Scenario 1: Show latest readings on each device

Imagine you want the most recent metric reading for every device:

select DISTINCT ON (device) device, time, value from metrics
ORDER BY device, time DESC;

With SkipScan:

It locates the first batch for the first device (e.g., device = 1).
It decompresses and returns the first tuple (latest reading due to ORDER BY time DESC) from this batch.
It then intelligently skips to the first batch for the next device (e.g., device = 2) and repeats the process.

This avoids scanning and decompressing unnecessary data. For a table with 10 distinct devices and millions of rows spread across thousands of batches, SkipScan might only need to perform a handful of targeted reads and decompressions, leading to execution times like 4.589 ms instead of 3912.069 ms (a ~850x improvement in this specific example).

Scenario 2: Show latest readings for devices updated in the last hour

What if you add a time filter?

SELECT DISTINCT ON (device) device, time, value
FROM metrics
WHERE time > (now() - INTERVAL '1 hour')
ORDER BY device, time DESC;

TimescaleDB's columnstore already uses min/max metadata per batch to prune batches that don't overlap with the time filter. SkipScan builds on this. Even if many batches are filtered out by the time condition, SkipScan still provides an advantage by efficiently finding the first relevant record for each distinct device within the remaining candidate batches.

In one test, this query ran in 2.537 ms with SkipScan, compared to 9.236 ms without it. While the relative improvement is smaller because the WHERE clause is already highly selective, SkipScan still ensures optimal performance.

Scenario 3: Show latest readings where measurement exceeds a threshold

Consider a filter on a non-indexed, non-segmentby column:

SELECT DISTINCT ON (device) *
FROM metrics
WHERE value > 50
ORDER BY device, time DESC;

Here, batch-level filtering on value isn't possible.
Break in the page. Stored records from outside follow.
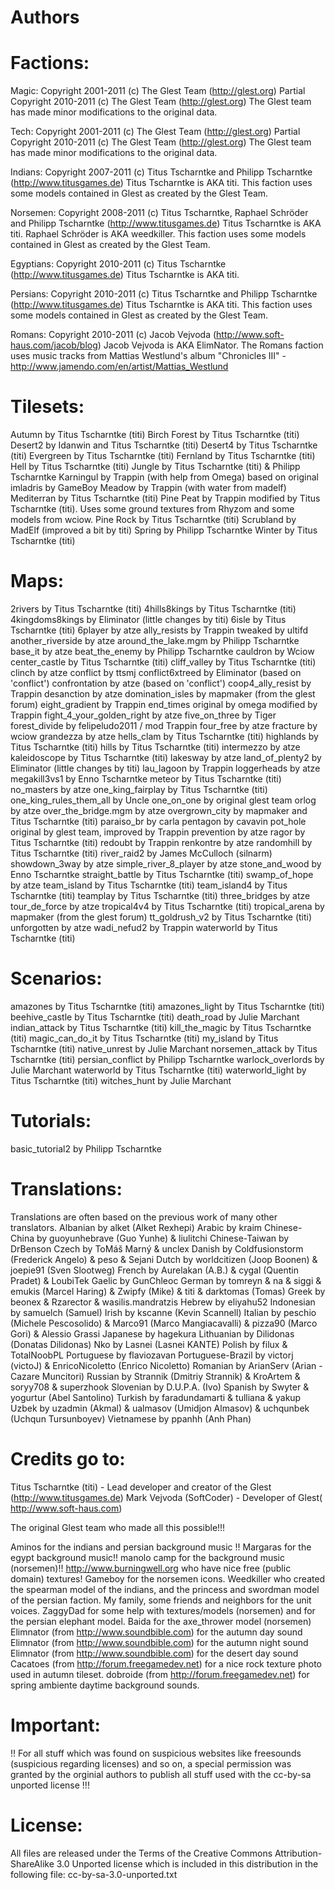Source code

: # Authors

Factions:
=========

Magic:
Copyright 2001-2011 (c) The Glest Team (<http://glest.org>)
Partial Copyright 2010-2011 (c) The Glest Team (<http://glest.org>)
The Glest team has made minor modifications to the original data.

Tech: 
Copyright 2001-2011 (c) The Glest Team (<http://glest.org>)
Partial Copyright 2010-2011 (c) The Glest Team (<http://glest.org>)
The Glest team has made minor modifications to the original data.

Indians:
Copyright 2007-2011 (c) Titus Tscharntke and Philipp Tscharntke
(<http://www.titusgames.de>)
Titus Tscharntke is AKA titi.
This faction uses some models contained in Glest as created by the Glest Team.

Norsemen:
Copyright 2008-2011 (c) Titus Tscharntke, Raphael Schröder and Philipp
Tscharntke (<http://www.titusgames.de>)
Titus Tscharntke is AKA titi.
Raphael Schröder is AKA weedkiller.
This faction uses some models contained in Glest as created by the Glest Team.

Egyptians:
Copyright 2010-2011 (c) Titus Tscharntke (<http://www.titusgames.de>)
Titus Tscharntke is AKA titi.

Persians:
Copyright 2010-2011 (c) Titus Tscharntke and Philipp Tscharntke
(<http://www.titusgames.de>)
Titus Tscharntke is AKA titi.
This faction uses some models contained in Glest as created by the Glest Team.

Romans:
Copyright 2010-2011 (c) Jacob Vejvoda (<http://www.soft-haus.com/jacob/blog>)
Jacob Vejvoda is AKA ElimNator.
The Romans faction uses music tracks from Mattias Westlund's album
"Chronicles III" - http://www.jamendo.com/en/artist/Mattias_Westlund

Tilesets:
=========
 Autumn             by Titus Tscharntke (titi)
 Birch Forest       by Titus Tscharntke (titi)
 Desert2            by Idanwin and Titus Tscharntke (titi)
 Desert4            by Titus Tscharntke (titi)
 Evergreen          by Titus Tscharntke (titi)
 Fernland           by Titus Tscharntke (titi)
 Hell               by Titus Tscharntke (titi)
 Jungle             by Titus Tscharntke (titi) & Philipp Tscharntke
 Karningul          by Trappin (with help from Omega) based on original
                      imladris by GameBoy
 Meadow             by Trappin (with water from madelf)
 Mediterran         by Titus Tscharntke (titi)
 Pine Peat          by Trappin modified by Titus Tscharntke (titi). Uses some
                      ground textures from Rhyzom and some models from wciow.
 Pine Rock          by Titus Tscharntke (titi)
 Scrubland          by MadElf (improved a bit by titi)
 Spring             by Philipp Tscharntke
 Winter             by Titus Tscharntke (titi)

Maps:
=====
 2rivers                        by Titus Tscharntke (titi)
 4hills8kings                   by Titus Tscharntke (titi)
 4kingdoms8kings                by Eliminator (little changes by titi)
 6isle                          by Titus Tscharntke (titi)
 6player                        by atze
 ally_resists                   by Trappin tweaked by ultifd
 another_riverside              by atze
 around_the_lake.mgm            by Philipp Tscharntke
 base_it                        by atze
 beat_the_enemy                 by Philipp Tscharntke
 cauldron                       by Wciow
 center_castle                  by Titus Tscharntke (titi)
 cliff_valley                   by Titus Tscharntke (titi)
 clinch                         by atze
 conflict                       by ttsmj
 conflict6xtreed                by Eliminator (based on 'conflict')
 confrontation                  by atze (based on 'conflict')
 coop4_ally_resist              by Trappin
 desanction                     by atze
 domination_isles               by mapmaker (from the glest forum)
 eight_gradient                 by Trappin
 end_times                      original by omega modified by Trappin
 fight_4_your_golden_right      by atze
 five_on_three                  by Tiger
 forest_divide                  by felipeludo2011 / mod Trappin
 four_free                      by atze
 fracture                       by wciow
 grandezza                      by atze
 hells_clam                     by Titus Tscharntke (titi)
 highlands                      by Titus Tscharntke (titi)
 hills                          by Titus Tscharntke (titi)
 intermezzo                     by atze
 kaleidoscope                   by Titus Tscharntke (titi)
 lakesway                       by atze
 land_of_plenty2                by Eliminator (little changes by titi)
 lau_lagoon                     by Trappin
 loggerheads                    by atze
 megakill3vs1                   by Enno Tscharntke
 meteor                         by Titus Tscharntke (titi)
 no_masters                     by atze
 one_king_fairplay              by Titus Tscharntke (titi)
 one_king_rules_them_all        by Uncle
 one_on_one                     by original glest team
 orlog                          by atze
 over_the_bridge.mgm            by atze
 overgrown_city                 by mapmaker and Titus Tscharntke (titi)
 paraiso_br                     by carla
 pentagon                       by cavavin
 pot_hole                       original by glest team, improved by Trappin
 prevention                     by atze
 ragor                          by Titus Tscharntke (titi)
 redoubt                        by Trappin
 renkontre                      by atze
 randomhill                     by Titus Tscharntke (titi)
 river_raid2                    by James McCulloch (silnarm)
 showdown_3way                  by atze
 simple_river_8_player          by atze
 stone_and_wood                 by Enno Tscharntke
 straight_battle                by Titus Tscharntke (titi)
 swamp_of_hope                  by atze
 team_island                    by Titus Tscharntke (titi)
 team_island4                   by Titus Tscharntke (titi)
 teamplay                       by Titus Tscharntke (titi)
 three_bridges                  by atze
 tour_de_force                  by atze
 tropical4v4                    by Titus Tscharntke (titi)
 tropical_arena                 by mapmaker (from the glest forum)
 tt_goldrush_v2                 by Titus Tscharntke (titi)
 unforgotten                    by atze
 wadi_nefud2                    by Trappin
 waterworld                     by Titus Tscharntke (titi)

Scenarios:
==========
 amazones                   by Titus Tscharntke (titi)
 amazones_light             by Titus Tscharntke (titi)
 beehive_castle             by Titus Tscharntke (titi)
 death_road                 by Julie Marchant
 indian_attack              by Titus Tscharntke (titi)
 kill_the_magic             by Titus Tscharntke (titi)
 magic_can_do_it            by Titus Tscharntke (titi)
 my_island                  by Titus Tscharntke (titi)
 native_unrest              by Julie Marchant
 norsemen_attack            by Titus Tscharntke (titi)
 persian_conflict           by Philipp Tscharntke
 warlock_overlords          by Julie Marchant
 waterworld                 by Titus Tscharntke (titi)
 waterworld_light           by Titus Tscharntke (titi)
 witches_hunt               by Julie Marchant

Tutorials:
==========
 basic_tutorial2            by Philipp Tscharntke

Translations:
=============
Translations are often based on the previous work of many other translators.
Albanian              by alket (Alket Rexhepi)
Arabic                by kraim
Chinese-China         by guoyunhebrave (Guo Yunhe) & liulitchi
Chinese-Taiwan        by DrBenson
Czech                 by ToMáš Marný & unclex
Danish                by Coldfusionstorm (Frederick Angelo) & peso & Sejani
Dutch                 by worldcitizen (Joop Boonen) & joepie91 (Sven Slootweg)
French                by Aurelakan (A.B.) & cygal (Quentin Pradet) & LoubiTek
Gaelic                by GunChleoc
German                by tomreyn & na & siggi & emukis (Marcel Haring) &
                        Zwipfy (Mike) & titi & darktomas (Tomas)
Greek                 by beonex & Rzarector & wasilis.mandratzis
Hebrew                by eliyahu52
Indonesian            by samuelch (Samuel)
Irish                 by kscanne (Kevin Scannell)
Italian               by peschio (Michele Pescosolido) & Marco91 (Marco
                        Mangiacavalli) & pizza90 (Marco Gori) & Alessio Grassi
Japanese              by hagekura
Lithuanian            by Dilidonas (Donatas Dilidonas)
Nko                   by Lasnei (Lasnei KANTE)
Polish                by filux & TotalNoobPL
Portuguese            by flaviozavan
Portuguese-Brazil     by victorj (victoJ) & EnricoNicoletto (Enrico Nicoletto)
Romanian              by ArianServ (Arian - Cazare Muncitori)
Russian               by Strannik (Dmitriy Strannik) & KroArtem & soryy708 &
                        superzhook
Slovenian             by D.U.P.A. (Ivo)
Spanish               by Swyter & yogurtur (Abel Santolino)
Turkish               by faradundamarti & tulliana & yakup
Uzbek                 by uzadmin (Akmal) & ualmasov (Umidjon Almasov) &
                        uchqunbek (Uchqun Tursunboyev)
Vietnamese            by ppanhh (Anh Phan)

Credits go to:
==============
Titus Tscharntke (titi) - Lead developer and creator of the Glest (http://www.titusgames.de)
Mark Vejvoda (SoftCoder) - Developer of Glest( http://www.soft-haus.com)

The original Glest team who made all this possible!!!

Aminos for the indians and persian background music !!
Margaras for the egypt background music!!
manolo camp for the background music (norsemen)!!
http://www.burningwell.org who have nice free (public domain) textures!
Gameboy for the norsemen icons.
Weedkiller who created the spearman model of the indians, and the princess and
  swordman model of the persian faction.
My family, some friends and neighbors for the unit voices.
ZaggyDad for some help with textures/models (norsemen) and for the persian
  elephant model.
Baida for the axe_thrower model (norsemen)
Elimnator (from http://www.soundbible.com) for the autumn day sound
Elimnator (from http://www.soundbible.com) for the autumn night sound
Elimnator (from http://www.soundbible.com) for the  desert day sound
Cacatoes (from http://forum.freegamedev.net) for a nice rock texture photo
  used in autumn tileset.
dobroide (from http://forum.freegamedev.net) for spring ambiente daytime
  background sounds.

Important:
==========
!! For all stuff which was found on suspicious websites like freesounds (suspicious
regarding licenses) and so on, a special permission was granted by the orginial
authors to publish all stuff used with the cc-by-sa unported license !!!

License:
========
All files are released under the Terms of the Creative Commons Attribution-ShareAlike
3.0 Unported license which is included in this distribution in the following file:
  cc-by-sa-3.0-unported.txt
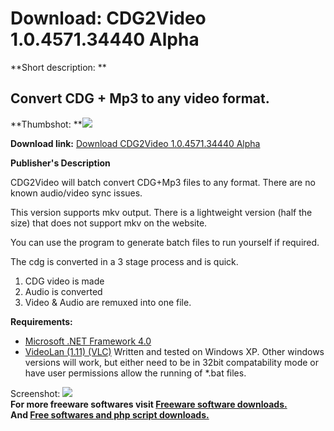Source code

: # Download: CDG2Video 1.0.4571.34440 Alpha

**Short description: **

## Convert CDG + Mp3 to any video format.

  
**Thumbshot: **![](http://www.freewarefiles.com/screenshot/cdg2video_md.jpg)   
  
**Download link:** [Download CDG2Video 1.0.4571.34440 Alpha](http://freesoftwares.boysofts.com/CDG2Video_program_78309.html)  
  

**Publisher's Description**  
  

CDG2Video will batch convert CDG+Mp3 files to any format. There are no known
audio/video sync issues.

This version supports mkv output. There is a lightweight version (half the
size) that does not support mkv on the website.

You can use the program to generate batch files to run yourself if required.

The cdg is converted in a 3 stage process and is quick.

  1. CDG video is made 
  2. Audio is converted 
  3. Video & Audio are remuxed into one file. 

**Requirements:**

  * [Microsoft .NET Framework 4.0](http://www.freewarefiles.com/Microsoft-NET-Framework-4_program_55008.html)
  * [VideoLan (1.11) (VLC)](http://www.freewarefiles.com/VLC-Media-Player-VideoLAN_program_13617.html)
Written and tested on Windows XP. Other windows versions will work, but either
need to be in 32bit compatability mode or have user permissions allow the
running of *.bat files.

  
  
Screenshot: ![](http://www.freewarefiles.com/screenshot/cdg2video.jpg)  
**For more freeware softwares visit [Freeware software downloads.](http://freesoftwares.boysofts.com/)**   
**And [Free softwares and php script downloads.](http://www.boysofts.com/)**

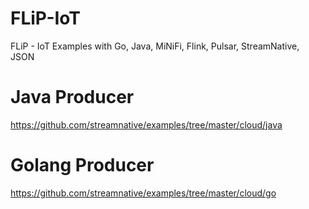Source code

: # FLiP-IoT
FLiP - IoT Examples with Go, Java, MiNiFi, Flink, Pulsar, StreamNative, JSON


# Java Producer

https://github.com/streamnative/examples/tree/master/cloud/java

# Golang Producer

https://github.com/streamnative/examples/tree/master/cloud/go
Without SkipScan, the system would have to decompress and scan many rows for each device to find those with value > 50 before picking the latest.

With SkipScan:

For device = 1, it scans batches in time DESC order.
It decompresses rows within these batches until it finds the first row satisfying value > 50.
It then immediately skips to device = 2 and repeats.

This "early exit" per device offers huge savings. One such query saw execution time drop from 2145.536 ms to 45.392 ms (a ~47x improvement) thanks to SkipScan.

SkipScan, now highly optimized for columnstore in addition to its existing rowstore capabilities, is a game-changer for DISTINCT queries on your primary segmentby column, especially across hybrid tables where it can efficiently process both data formats, making your analytical dashboards and reports snappier than ever.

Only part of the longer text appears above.